Moscow-born Alexander Janiashvili is a young Georgian patriot and entrepreneur who wants to see his country take a stronger line with Russia, the powerful neighbour to the north.

Alexander, 32, is a man of unusual energy who often starts his working day flipping pancakes for guests at the Pushkin 10 hostel he part-owns in the heart of Tbilisi. Between 20 and 30 percent of his guests are from Russia.

After breakfast he heads off to his other job, working as a petroleum geologist at a small Georgian company in the oil business. A tall, dark-haired man with presence, Alexander says he puts in about eight hours a day at each of his two workplaces.

Born in Moscow where his father stayed on after studying, he spent the first 26 years of his life there but is now settled in Tbilisi. Given his knowledge of both Georgia and Russia, I wanted to get his perspective on the state of his country, whose affairs seem still to be so enmeshed with its big neighbour. I made the questions very open, to see where the conversation flowed.

“How is Georgia doing?” I asked. The answer came slowly, after what seemed like painful reflection. “I wish it was doing better,” said Alexander, adding: “I am a big patriot of Georgia, a big supporter of Georgia. I love Georgia, that is why I am here, that is why I moved to Georgia because I wanted to make something good, maybe, for my country.”

One general difficulty, he said, was the very small scale of the country’s market. “I moved from Moscow and it’s nothing. The whole of Georgia’s population is like a quarter of only Moscow’s population…”

We soon moved on to thornier matters of Georgian politics and international relations. In my experience, many a discussion of Georgia’s path leads to a focus on one name – Mikheil Saakashvili. The conversation with Alexander was no exception. Saakashvili led the Rose Revolution of 2003 which brought Soviet era leadership in Georgia to an end. He was president from 2004 until 2013 and won plaudits for his campaigns against crime and corruption. He is an arch-foe of Vladimir Putin, who once said he wanted to hang Saakashvili “by the balls”.

I asked Alexander how he saw relations with Russia evolving. Russia beat Georgia in a war in August 2008 and Georgia’s breakaway regions of Abkhazia and South Ossetia are now aligned with Moscow. Many Georgians would say they are effectively occupied by Russia.

Alexander replied: “One of the best things that Saakashvili did during his presidency, that you could not imagine before, was that Georgia became really independent of Russia, absolutely independent. Before we were very dependent on the trading with Russia, our wine, agriculture. We were getting gas from there and many Georgians worked there sending money to here and gradually they (the Saakashvili government) closed visas – we can’t go there, we can’t trade with there. We started getting gas from Azerbaijan, zero from Russia. So we could survive without this.

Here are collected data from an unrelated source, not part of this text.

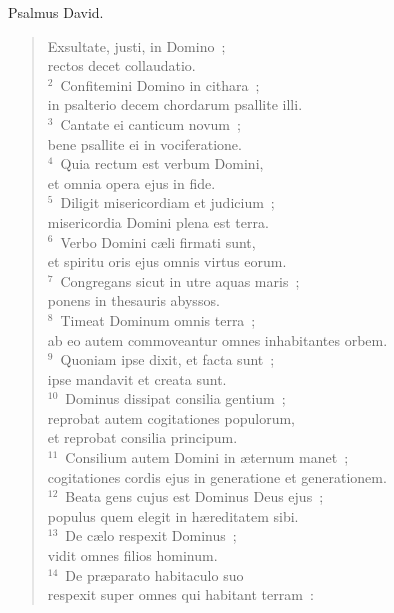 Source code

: \lettrine[lines=3,image=true,loversize=0.05,lraise=-0.03]{P}{}salmus David. \begin{flushleft}\begin{verse}\vspace{6pt}Exsultate, justi, in Domino~;\\ rectos decet collaudatio.\\
${}^{2}$~Confitemini Domino in cithara~;\\ in psalterio decem chordarum psallite illi.\\
${}^{3}$~Cantate ei canticum novum~;\\ bene psallite ei in vociferatione.\\
${}^{4}$~Quia rectum est verbum Domini,\\ et omnia opera ejus in fide.\\
${}^{5}$~Diligit misericordiam et judicium~;\\ misericordia Domini plena est terra.\\
${}^{6}$~Verbo Domini c\ae li firmati sunt,\\ et spiritu oris ejus omnis virtus eorum.\\
${}^{7}$~Congregans sicut in utre aquas maris~;\\ ponens in thesauris abyssos.\\
${}^{8}$~Timeat Dominum omnis terra~;\\ ab eo autem commoveantur omnes inhabitantes orbem.\\
${}^{9}$~Quoniam ipse dixit, et facta sunt~;\\ ipse mandavit et creata sunt.\\
${}^{10}$~Dominus dissipat consilia gentium~;\\ reprobat autem cogitationes populorum,\\ et reprobat consilia principum.\\
${}^{11}$~Consilium autem Domini in \ae ternum manet~;\\ cogitationes cordis ejus in generatione et generationem.\\
${}^{12}$~Beata gens cujus est Dominus Deus ejus~;\\ populus quem elegit in h\ae reditatem sibi.\\
${}^{13}$~De c\ae lo respexit Dominus~;\\ vidit omnes filios hominum.\\
${}^{14}$~De pr\ae parato habitaculo suo\\ respexit super omnes qui habitant terram~:\\

\end{verse}
\end{flushleft}
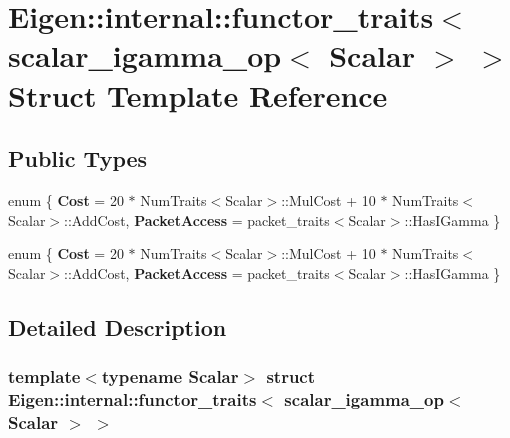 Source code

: \hypertarget{struct_eigen_1_1internal_1_1functor__traits_3_01scalar__igamma__op_3_01_scalar_01_4_01_4}{}\section{Eigen\+:\+:internal\+:\+:functor\+\_\+traits$<$ scalar\+\_\+igamma\+\_\+op$<$ Scalar $>$ $>$ Struct Template Reference}
\label{struct_eigen_1_1internal_1_1functor__traits_3_01scalar__igamma__op_3_01_scalar_01_4_01_4}
\subsection*{Public Types}
\begin{DoxyCompactItemize}
\item 
\mbox{\label{struct_eigen_1_1internal_1_1functor__traits_3_01scalar__igamma__op_3_01_scalar_01_4_01_4_abcc44dd0b0a09c1032d862dda749c939}} 
enum \{ {\bfseries Cost} = 20 $\ast$ Num\+Traits$<$Scalar$>$\+:\+:Mul\+Cost + 10 $\ast$ Num\+Traits$<$Scalar$>$\+:\+:Add\+Cost, 
{\bfseries Packet\+Access} = packet\+\_\+traits$<$Scalar$>$\+:\+:Has\+I\+Gamma
 \}
\item 
\mbox{\label{struct_eigen_1_1internal_1_1functor__traits_3_01scalar__igamma__op_3_01_scalar_01_4_01_4_a624579f2c224f527ffc735e13615ec14}} 
enum \{ {\bfseries Cost} = 20 $\ast$ Num\+Traits$<$Scalar$>$\+:\+:Mul\+Cost + 10 $\ast$ Num\+Traits$<$Scalar$>$\+:\+:Add\+Cost, 
{\bfseries Packet\+Access} = packet\+\_\+traits$<$Scalar$>$\+:\+:Has\+I\+Gamma
 \}
\end{DoxyCompactItemize}


\subsection{Detailed Description}
\subsubsection*{template$<$typename Scalar$>$\newline
struct Eigen\+::internal\+::functor\+\_\+traits$<$ scalar\+\_\+igamma\+\_\+op$<$ Scalar $>$ $>$}



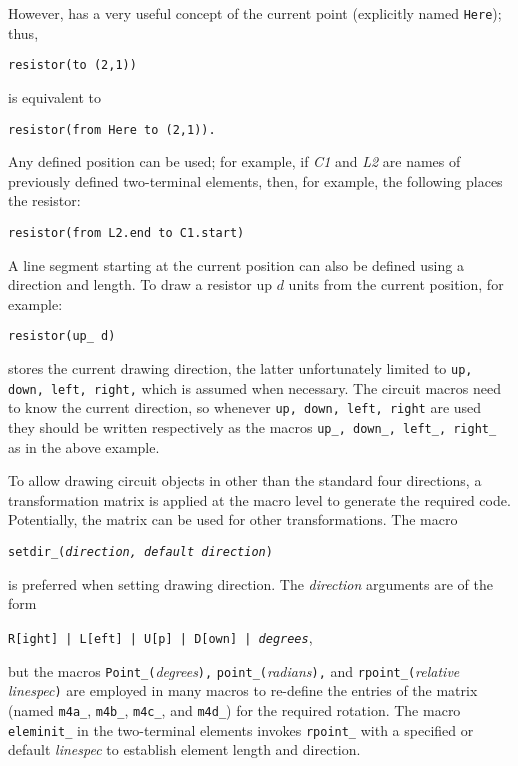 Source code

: \noindent
However, \pic has a very useful concept of the current point (explicitly
named {\tt Here}); thus,
\par
{\tt resistor(to (2,1))}
\par
\noindent
is equivalent to
\par
{\tt resistor(from Here to (2,1)).}

Any defined position can be used; for example, if {\sl C1} and {\sl L2}
are names of previously defined two-terminal elements,
then, for example, the following places the resistor: 
\par
{\tt resistor(from L2.end to C1.start)}

A line segment starting at the current position can also be defined using
a direction and length.
To draw a resistor up $d$ units from the current position, for example:
\par
{\tt resistor(up\_ d)}

\Pic stores the current drawing direction,
the latter unfortunately limited to {\tt up, down, left, right,}
which is assumed when necessary.
The circuit macros need to know the current direction, so
whenever {\tt up, down, left, right} are used they should be written
respectively as the macros {\tt up\_, down\_, left\_, right\_} as in
the above example.

To allow drawing circuit objects in other than the standard four directions,
a transformation matrix
is applied at the macro level to generate the required \pic code.
Potentially, the matrix can be used for other transformations.
The macro

{\tt setdir\_({\sl direction, default direction})}

\noindent
is preferred when setting drawing direction.  The {\sl direction} arguments
are of the form

{\tt R[ight] | L[eft] | U[p] | D[own] | {\sl degrees}},

\noindent
but the macros
{\tt Point\_(}{\sl degrees}{\tt ),}
{\tt point\_(}{\sl radians}{\tt ),}
and {\tt rpoint\_(}{\sl relative linespec}{\tt )} are employed in many macros
to re-define the entries
of the matrix
(named {\tt m4a\_}, {\tt m4b\_}, {\tt m4c\_}, and {\tt m4d\_})
for the required rotation.
The macro {\tt eleminit\_} in the two-terminal elements invokes
{\tt rpoint\_} with a specified or default {\sl linespec}
to establish element length and direction.

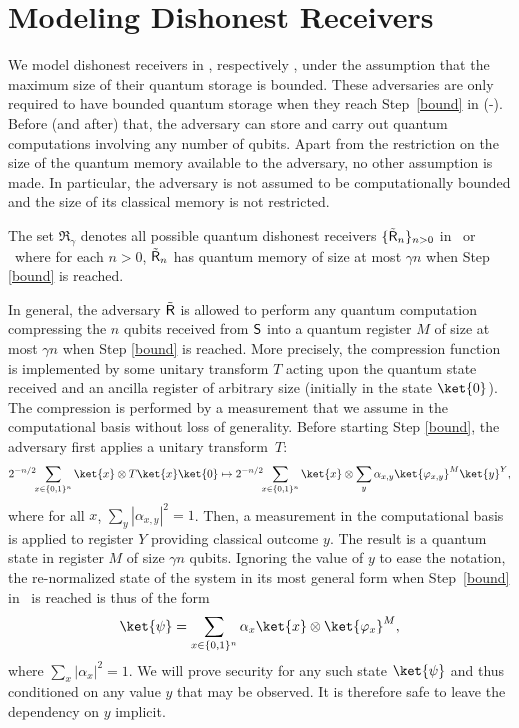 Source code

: \section{Modeling Dishonest Receivers} \label{sec:modeldishonestreceiversrabin}
We model dishonest receivers in \qot, respectively \eprqot, under the assumption that 
the maximum size of their quantum storage is bounded.
These adversaries are only required to have bounded quantum storage
when they reach Step~\ref{bound} in (\epr-)\qot. %
Before (and after) that, 
the adversary can store and carry out quantum computations involving any number
of qubits. Apart from the restriction on the size of the quantum
memory available to the adversary, no other assumption is made. In 
particular, the adversary is not assumed to be computationally
bounded and the size of its classical memory is not restricted. 
\begin{definition}\label{boundedstorage}
The set $\mathfrak{R}_{\gamma}$ denotes all
possible quantum dishonest receivers $\{\tilde{\sf R}_n\}_{n>0}$ in \qot\ or \eprqot\ 
where for each $n>0$, $\tilde{\sf R}_n$ has quantum memory of size 
at most $\gamma n$ when Step \ref{bound} is reached.  
\end{definition}
In general, the adversary $\tilde{\sf R}$ is allowed to perform any quantum
computation compressing the $n$ qubits received from ${\sf S}$ into a
quantum register $M$ of size at most $\gamma n$ when Step \ref{bound}
is reached. More precisely, the \index{compression}compression function is implemented by
some unitary transform $T$ acting upon the quantum state received and
an \index{ancilla}ancilla register of arbitrary size (initially in the state
$\ket{0}$). The compression is performed by a measurement that we
assume in the computational basis without loss of generality.  Before
starting Step \ref{bound}, the adversary first applies a unitary
transform~$T$:
\begin{eqnarray*}
2^{-n/2} \!\! \sum_{x\in\{0,1\}^n}\ket{x}\otimes T\ket{x}\ket{0}
  \mapsto  2^{-n/2} \!\! \sum_{x\in\{0,1\}^n} \ket{x} \otimes
 \sum_{y}\alpha_{x,y}\ket{\varphi_{x,y}}^{M}\ket{y}^{Y}, 
\end{eqnarray*}
where for all $x$, $\sum_y |\alpha_{x,y}|^2=1$.
Then, a measurement in the computational basis is applied
to register $Y$ providing classical outcome $y$. The result
is a quantum state in register $M$ of size $\gamma n$ qubits.
Ignoring the value of $y$ to ease the notation,
the re-normalized state of the system in its most general
form when Step~\ref{bound} in \eprqot\ is reached is thus of the form
\[ \ket{\psi}= 
\sum_{x\in\{0,1\}^n} \alpha_x \ket{x}\otimes\ket{\varphi_{x}}^M,
\]
where $\sum_{x} |\alpha_x|^2=1$. We will prove security for any such state $\ket{\psi}$ and thus conditioned on any value $y$ that may be observed. It is therefore safe to leave the dependency on $y$ implicit. 



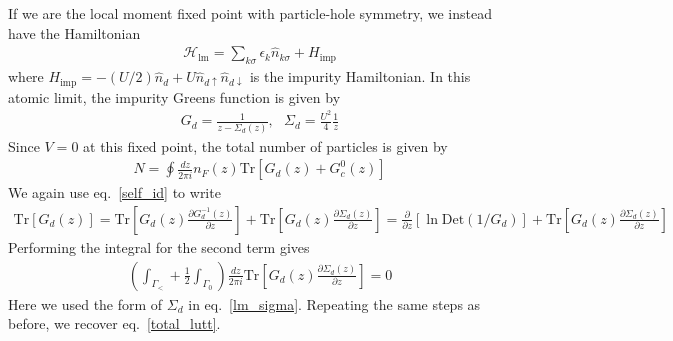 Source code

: \documentclass{report}
\numberwithin{equation}{section}
\begin{document}
If we are the local moment fixed point with particle-hole symmetry, we instead have the Hamiltonian
\begin{equation}\begin{aligned}
	\mathcal{H}_\text{lm} = \sum_{k\sigma}\epsilon_k \hat n_{k\sigma} + H_\text{imp}
\end{aligned}\end{equation}
where \(H_\text{imp} = -(U/2)\hat n_d + U\hat n_{d \uparrow} \hat n_{d \downarrow}\) is the impurity Hamiltonian. In this atomic limit, the impurity Greens function is given by~\cite{phillips2012advanced}
\begin{equation}\begin{aligned}
	\label{lm_sigma}
	G_d = \frac{1}{z - \Sigma_d(z)}, ~ ~ ~\Sigma_d = \frac{U^2}{4}\frac{1}{z}
\end{aligned}\end{equation}
Since \(V=0\) at this fixed point, the total number of particles is given by
\begin{equation}\begin{aligned}
	\label{total_num_lm}
	N = \oint \frac{dz}{2\pi i}n_F(z) \text{Tr}\left[G_{d}(z) + G_c^0(z)\right]
\end{aligned}\end{equation}
We again use eq.~\ref{self_id} to write
\begin{equation}\begin{aligned}
	\text{Tr}\left[G_{d}(z)\right] = \text{Tr}\left[ G_{d}(z)\frac{\partial{G_{d}^{-1}(z)}}{\partial{z}} \right] + \text{Tr}\left[ G_{d}(z)\frac{\partial{\Sigma_d(z)}}{\partial{z}} \right] = \frac{\partial{}}{\partial{z}}\left[\ln \text{Det}\left(1/G_{d}\right)\right] + \text{Tr}\left[ G_{d}(z)\frac{\partial{\Sigma_d(z)}}{\partial{z}} \right]
\end{aligned}\end{equation}
Performing the integral for the second term gives
\begin{equation}\begin{aligned}
	\left(\int_{\Gamma_<} + \frac{1}{2}\int_{\Gamma_0}\right)\frac{dz}{2\pi i}\text{Tr}\left[ G_{d}(z)\frac{\partial{\Sigma_d(z)}}{\partial{z}} \right] = 0
\end{aligned}\end{equation}
Here we used the form of \(\Sigma_d\) in eq.~\ref{lm_sigma}. Repeating the same steps as before, we recover eq.~\ref{total_lutt}.
\end{document}
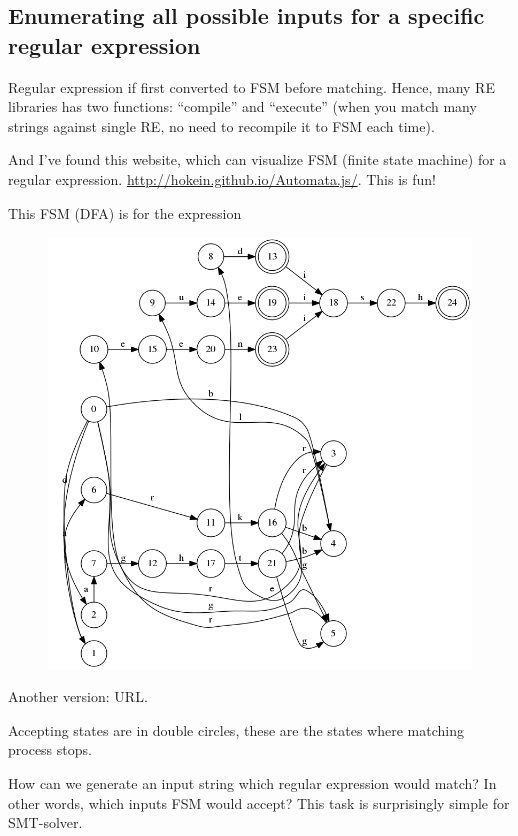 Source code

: \subsection{Enumerating all possible inputs for a specific regular expression}

Regular expression if first converted to \ac{FSM} before matching.
Hence, many \ac{RE} libraries has two functions: ``compile'' and ``execute''
(when you match many strings against single RE, no need to recompile it to \ac{FSM} each time).

And I've found this website, which can visualize FSM (finite state machine) for a regular expression.
\url{http://hokein.github.io/Automata.js/}.
This is fun!

This \ac{FSM} (\ac{DFA}) is for the expression 

\begin{figure}[H]
\centering
\includegraphics[scale=0.6]{SMT/regexp/1.png}
\caption{}
\end{figure}

Another version: URL.

Accepting states are in double circles, these are the states where matching process stops.

How can we generate an input string which regular expression would match?
In other words, which inputs \ac{FSM} would accept?
This task is surprisingly simple for SMT-solver.

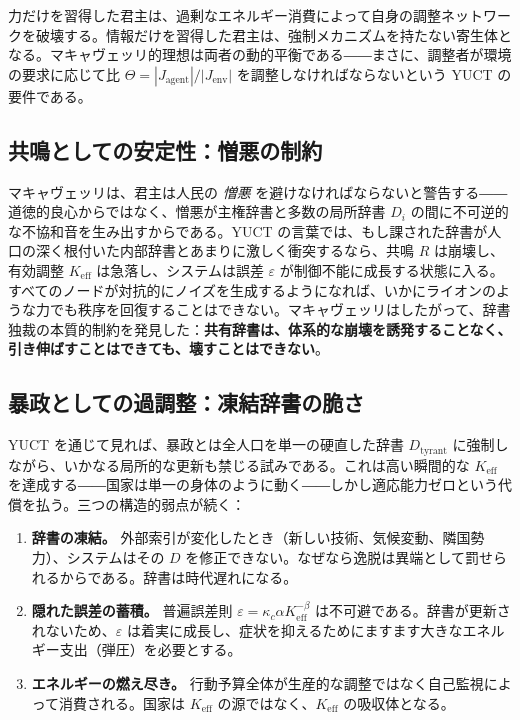 \documentclass[12pt,a4paper]{article}
\newcommand{\Keff}{K_{\mathrm{eff}}}
\begin{document}
	力だけを習得した君主は、過剰なエネルギー消費によって自身の調整ネットワークを破壊する。情報だけを習得した君主は、強制メカニズムを持たない寄生体となる。マキャヴェッリ的理想は両者の動的平衡である――まさに、調整者が環境の要求に応じて比 \(\Theta = |J_{\mathrm{agent}}|/|J_{\mathrm{env}}|\) を調整しなければならないという YUCT の要件である。
	
	\subsection{共鳴としての安定性：憎悪の制約}
	
	マキャヴェッリは、君主は人民の \emph{憎悪} を避けなければならないと警告する――道徳的良心からではなく、憎悪が主権辞書と多数の局所辞書 \(D_i\) の間に不可逆的な不協和音を生み出すからである。YUCT の言葉では、もし課された辞書が人口の深く根付いた内部辞書とあまりに激しく衝突するなら、共鳴 \(R\) は崩壊し、有効調整 \(\Keff\) は急落し、システムは誤差 \(\varepsilon\) が制御不能に成長する状態に入る。すべてのノードが対抗的にノイズを生成するようになれば、いかにライオンのような力でも秩序を回復することはできない。マキャヴェッリはしたがって、辞書独裁の本質的制約を発見した：\textbf{共有辞書は、体系的な崩壊を誘発することなく、引き伸ばすことはできても、壊すことはできない}。
	
	\subsection{暴政としての過調整：凍結辞書の脆さ}
	
	YUCT を通じて見れば、暴政とは全人口を単一の硬直した辞書 \(D_{\text{tyrant}}\) に強制しながら、いかなる局所的な更新も禁じる試みである。これは高い瞬間的な \(\Keff\) を達成する――国家は単一の身体のように動く――しかし適応能力ゼロという代償を払う。三つの構造的弱点が続く：
	
	\begin{enumerate}[leftmargin=*]
		\item \textbf{辞書の凍結。} 外部索引が変化したとき（新しい技術、気候変動、隣国勢力）、システムはその \(D\) を修正できない。なぜなら逸脱は異端として罰せられるからである。辞書は時代遅れになる。
		\item \textbf{隠れた誤差の蓄積。} 普遍誤差則 \(\varepsilon = \kappa_c \alpha \Keff^{-\beta}\) は不可避である。辞書が更新されないため、\(\varepsilon\) は着実に成長し、症状を抑えるためにますます大きなエネルギー支出（弾圧）を必要とする。
		\item \textbf{エネルギーの燃え尽き。} 行動予算全体が生産的な調整ではなく自己監視によって消費される。国家は \(K_{\mathrm{eff}}\) の源ではなく、\(K_{\mathrm{eff}}\) の吸収体となる。
	\end{enumerate}
	
\end{document}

“And now after this war, after this occupation we don’t need to compromise anything, we don’t need it. This new government promised they would improve relations with Russia, not mentioning this occupation … not annoying Russia – which never works with Russia. If you stop annoying it they only start moving their occupation borders inside the country.”

Alexander said he believed the Georgian government was following Russian instructions.

“They are just sitting and doing what their chief wants,” said Alexander. And who is their chief? “Ultimately Ivanishvili, Bidzina Ivanishvili.”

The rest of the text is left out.